But the night was all about the Donald.  Fox, who had more or less created this monster, took it upon themselves to destroy him.  Megyn Kelly had one of her moments when she briefly wakes up from her Ailes-induced hypnosis and says heretical things, like "Maybe you shouldn't be such an asshole to women."

The question is, of course, whether this has any effect on actual Trump supporters.  Conservative pundits are trying to run the same game on Trump that they ran on Gore 15 years ago.  In Gore's debates with Bush, all the immediate post-debate commentary was that Gore had trounced Bush.  Then the post-post-debate commentary focused on Gore's eye-rolling and sighing and suddenly Bush had won.  And three years later we invaded Iraq.  Where was I going with this?

Oh, yes, most people immediately after the debate said that Trump had held his own pretty well under the onslaught.  He's a natural on TV and turning his accusers into agents of political correctness is pretty slick and has a natural appeal to his constituencies.

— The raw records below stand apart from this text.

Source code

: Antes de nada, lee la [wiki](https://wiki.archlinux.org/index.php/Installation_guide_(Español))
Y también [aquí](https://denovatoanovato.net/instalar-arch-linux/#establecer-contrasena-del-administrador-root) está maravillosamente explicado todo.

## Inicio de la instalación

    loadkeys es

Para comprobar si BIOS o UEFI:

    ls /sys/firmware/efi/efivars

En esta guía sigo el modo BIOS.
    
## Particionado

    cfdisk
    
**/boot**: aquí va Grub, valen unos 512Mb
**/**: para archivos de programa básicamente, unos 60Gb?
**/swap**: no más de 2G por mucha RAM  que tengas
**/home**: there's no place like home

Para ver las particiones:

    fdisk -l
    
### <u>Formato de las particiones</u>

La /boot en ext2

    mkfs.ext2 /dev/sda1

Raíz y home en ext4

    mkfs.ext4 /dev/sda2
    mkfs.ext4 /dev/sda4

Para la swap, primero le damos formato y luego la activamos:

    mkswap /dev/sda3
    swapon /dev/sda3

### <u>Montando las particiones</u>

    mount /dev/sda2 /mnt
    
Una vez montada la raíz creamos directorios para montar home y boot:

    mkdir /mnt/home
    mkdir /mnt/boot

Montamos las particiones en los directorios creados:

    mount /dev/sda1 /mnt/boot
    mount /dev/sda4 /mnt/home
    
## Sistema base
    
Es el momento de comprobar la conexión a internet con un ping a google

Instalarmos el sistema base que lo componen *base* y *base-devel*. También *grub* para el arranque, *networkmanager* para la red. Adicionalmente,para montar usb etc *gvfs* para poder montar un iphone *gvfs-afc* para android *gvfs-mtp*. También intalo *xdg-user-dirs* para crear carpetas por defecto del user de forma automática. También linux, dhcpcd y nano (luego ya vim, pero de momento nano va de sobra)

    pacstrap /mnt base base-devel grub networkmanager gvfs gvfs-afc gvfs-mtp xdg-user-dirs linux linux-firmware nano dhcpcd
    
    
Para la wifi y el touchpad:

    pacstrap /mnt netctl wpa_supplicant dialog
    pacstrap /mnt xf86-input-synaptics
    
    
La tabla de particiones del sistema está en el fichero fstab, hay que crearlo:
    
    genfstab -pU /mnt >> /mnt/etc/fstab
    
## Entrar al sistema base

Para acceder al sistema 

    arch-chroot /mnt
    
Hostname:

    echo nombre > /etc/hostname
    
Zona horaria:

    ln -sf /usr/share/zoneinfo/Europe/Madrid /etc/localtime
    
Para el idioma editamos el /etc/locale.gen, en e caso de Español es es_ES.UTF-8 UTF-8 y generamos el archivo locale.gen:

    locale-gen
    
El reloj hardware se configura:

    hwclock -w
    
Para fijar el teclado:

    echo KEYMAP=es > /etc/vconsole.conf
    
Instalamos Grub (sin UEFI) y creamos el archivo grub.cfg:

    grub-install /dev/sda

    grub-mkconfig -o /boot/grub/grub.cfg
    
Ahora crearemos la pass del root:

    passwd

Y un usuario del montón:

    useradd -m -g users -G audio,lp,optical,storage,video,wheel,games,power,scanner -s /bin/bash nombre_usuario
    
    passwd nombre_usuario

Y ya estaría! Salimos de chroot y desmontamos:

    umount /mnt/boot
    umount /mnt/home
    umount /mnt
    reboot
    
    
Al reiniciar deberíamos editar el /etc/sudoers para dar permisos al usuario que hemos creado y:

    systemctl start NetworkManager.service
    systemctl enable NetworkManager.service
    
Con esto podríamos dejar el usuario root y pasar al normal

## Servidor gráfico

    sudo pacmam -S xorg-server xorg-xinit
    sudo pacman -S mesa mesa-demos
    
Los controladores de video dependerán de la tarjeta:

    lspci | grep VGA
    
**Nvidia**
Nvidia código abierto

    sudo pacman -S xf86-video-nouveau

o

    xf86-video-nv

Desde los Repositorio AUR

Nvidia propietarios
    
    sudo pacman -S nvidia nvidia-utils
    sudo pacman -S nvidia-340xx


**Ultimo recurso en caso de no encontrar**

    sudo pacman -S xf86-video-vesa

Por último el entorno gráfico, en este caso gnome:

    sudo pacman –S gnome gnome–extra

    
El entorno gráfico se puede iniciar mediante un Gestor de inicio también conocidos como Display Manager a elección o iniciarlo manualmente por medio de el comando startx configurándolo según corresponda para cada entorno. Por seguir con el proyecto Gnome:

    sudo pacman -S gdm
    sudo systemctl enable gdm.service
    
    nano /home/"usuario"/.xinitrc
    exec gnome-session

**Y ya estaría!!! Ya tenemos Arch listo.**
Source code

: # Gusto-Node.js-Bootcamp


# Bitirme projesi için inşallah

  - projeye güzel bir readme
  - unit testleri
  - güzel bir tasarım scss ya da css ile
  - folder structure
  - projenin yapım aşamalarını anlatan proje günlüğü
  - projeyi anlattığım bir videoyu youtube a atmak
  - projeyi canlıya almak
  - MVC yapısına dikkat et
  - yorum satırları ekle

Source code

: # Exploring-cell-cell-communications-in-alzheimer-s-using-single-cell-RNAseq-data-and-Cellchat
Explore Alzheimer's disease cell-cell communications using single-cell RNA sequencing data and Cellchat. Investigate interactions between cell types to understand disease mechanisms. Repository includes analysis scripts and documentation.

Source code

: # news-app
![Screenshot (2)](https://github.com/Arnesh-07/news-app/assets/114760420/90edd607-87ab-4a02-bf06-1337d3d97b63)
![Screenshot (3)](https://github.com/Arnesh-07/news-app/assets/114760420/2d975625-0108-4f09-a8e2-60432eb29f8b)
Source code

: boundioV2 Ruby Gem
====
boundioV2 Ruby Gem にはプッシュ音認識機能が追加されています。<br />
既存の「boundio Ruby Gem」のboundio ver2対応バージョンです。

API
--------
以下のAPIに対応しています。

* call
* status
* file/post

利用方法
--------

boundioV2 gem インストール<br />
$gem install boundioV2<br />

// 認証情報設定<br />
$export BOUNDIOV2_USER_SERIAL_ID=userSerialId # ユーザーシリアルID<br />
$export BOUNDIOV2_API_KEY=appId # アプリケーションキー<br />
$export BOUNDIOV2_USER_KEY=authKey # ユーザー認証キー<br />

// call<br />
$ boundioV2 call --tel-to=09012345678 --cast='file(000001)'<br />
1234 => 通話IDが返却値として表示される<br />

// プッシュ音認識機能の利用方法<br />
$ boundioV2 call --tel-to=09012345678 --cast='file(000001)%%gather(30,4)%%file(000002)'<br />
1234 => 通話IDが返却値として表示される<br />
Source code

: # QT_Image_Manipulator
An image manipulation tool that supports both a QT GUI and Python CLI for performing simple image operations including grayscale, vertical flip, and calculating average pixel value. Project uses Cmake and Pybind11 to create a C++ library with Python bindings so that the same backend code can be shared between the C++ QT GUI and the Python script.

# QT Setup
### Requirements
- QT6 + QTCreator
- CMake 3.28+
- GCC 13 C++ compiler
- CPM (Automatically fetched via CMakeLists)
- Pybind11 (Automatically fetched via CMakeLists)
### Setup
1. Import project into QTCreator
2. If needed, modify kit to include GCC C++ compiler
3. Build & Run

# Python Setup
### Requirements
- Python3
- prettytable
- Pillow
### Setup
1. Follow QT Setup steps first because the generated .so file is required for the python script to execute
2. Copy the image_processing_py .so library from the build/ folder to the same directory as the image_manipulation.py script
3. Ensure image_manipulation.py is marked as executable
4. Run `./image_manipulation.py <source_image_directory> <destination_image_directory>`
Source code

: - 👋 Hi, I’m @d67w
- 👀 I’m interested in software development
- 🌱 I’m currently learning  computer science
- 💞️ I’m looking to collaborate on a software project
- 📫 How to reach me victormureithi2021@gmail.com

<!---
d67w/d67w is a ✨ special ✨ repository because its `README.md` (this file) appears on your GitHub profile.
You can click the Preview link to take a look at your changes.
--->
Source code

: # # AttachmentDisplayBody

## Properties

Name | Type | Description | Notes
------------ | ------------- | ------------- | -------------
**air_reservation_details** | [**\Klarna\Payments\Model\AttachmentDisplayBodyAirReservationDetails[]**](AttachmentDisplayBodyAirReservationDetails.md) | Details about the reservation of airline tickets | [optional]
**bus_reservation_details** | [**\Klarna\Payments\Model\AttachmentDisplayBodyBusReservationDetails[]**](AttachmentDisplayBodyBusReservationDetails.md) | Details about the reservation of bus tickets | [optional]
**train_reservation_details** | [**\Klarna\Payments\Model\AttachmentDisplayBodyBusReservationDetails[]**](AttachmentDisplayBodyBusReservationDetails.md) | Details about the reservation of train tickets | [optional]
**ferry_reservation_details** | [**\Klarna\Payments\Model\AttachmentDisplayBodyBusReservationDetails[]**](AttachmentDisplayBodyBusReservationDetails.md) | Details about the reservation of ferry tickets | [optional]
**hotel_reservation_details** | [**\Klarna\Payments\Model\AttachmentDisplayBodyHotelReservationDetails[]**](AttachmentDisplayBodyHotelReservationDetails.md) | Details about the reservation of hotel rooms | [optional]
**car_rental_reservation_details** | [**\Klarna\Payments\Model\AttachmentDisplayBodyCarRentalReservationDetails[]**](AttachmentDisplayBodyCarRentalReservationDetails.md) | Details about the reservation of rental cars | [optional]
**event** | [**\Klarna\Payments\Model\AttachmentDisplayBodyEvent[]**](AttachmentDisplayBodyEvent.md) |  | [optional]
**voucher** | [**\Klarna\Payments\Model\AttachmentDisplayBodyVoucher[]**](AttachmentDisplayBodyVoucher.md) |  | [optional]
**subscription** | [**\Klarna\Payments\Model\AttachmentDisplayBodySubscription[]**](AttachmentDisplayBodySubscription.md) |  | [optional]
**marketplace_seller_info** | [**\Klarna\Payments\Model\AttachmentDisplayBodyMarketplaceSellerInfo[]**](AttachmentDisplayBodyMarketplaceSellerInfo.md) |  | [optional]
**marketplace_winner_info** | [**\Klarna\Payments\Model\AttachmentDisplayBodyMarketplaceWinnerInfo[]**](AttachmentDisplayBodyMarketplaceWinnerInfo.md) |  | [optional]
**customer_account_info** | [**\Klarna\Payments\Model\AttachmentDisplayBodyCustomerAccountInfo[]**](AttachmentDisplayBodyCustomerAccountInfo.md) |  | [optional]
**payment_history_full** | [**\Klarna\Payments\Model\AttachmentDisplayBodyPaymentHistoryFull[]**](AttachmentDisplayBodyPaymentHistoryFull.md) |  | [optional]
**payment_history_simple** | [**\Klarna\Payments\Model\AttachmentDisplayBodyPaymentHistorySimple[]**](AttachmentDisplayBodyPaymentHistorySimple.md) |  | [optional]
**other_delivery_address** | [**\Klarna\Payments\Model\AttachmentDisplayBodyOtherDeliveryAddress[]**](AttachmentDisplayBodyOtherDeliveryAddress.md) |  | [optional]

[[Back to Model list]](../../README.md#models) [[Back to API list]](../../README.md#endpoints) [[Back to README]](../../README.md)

But my guess is that the Powers That Be will start talking about how Trump lost, without really addressing the reasons why he was in first to begin with.  They will harp on substance or his past dalliances with Democratic politicians - despite the fact that his finest debate moment was when he revealed the incredible corruption at the heart of our politics.

The interesting question is whether Fox and Friends can kill their own monster.  Trump's essential appeal is to the Angry White Male of Foxworld.  He spouts racism, sexism and belligerence at every turn and when he's called on it, he gets more belligerent with a touch of butt-hurt.  His nonsensical answers, his lack of ANY policy chops and his reliance on "tough talk" over actual plans is a precise distillation of everything that Fox has been spilling into America's TV sets these last 20 years.  In Frankenstein, the Monster can't be controlled by his creator.  Will that be true for Trump?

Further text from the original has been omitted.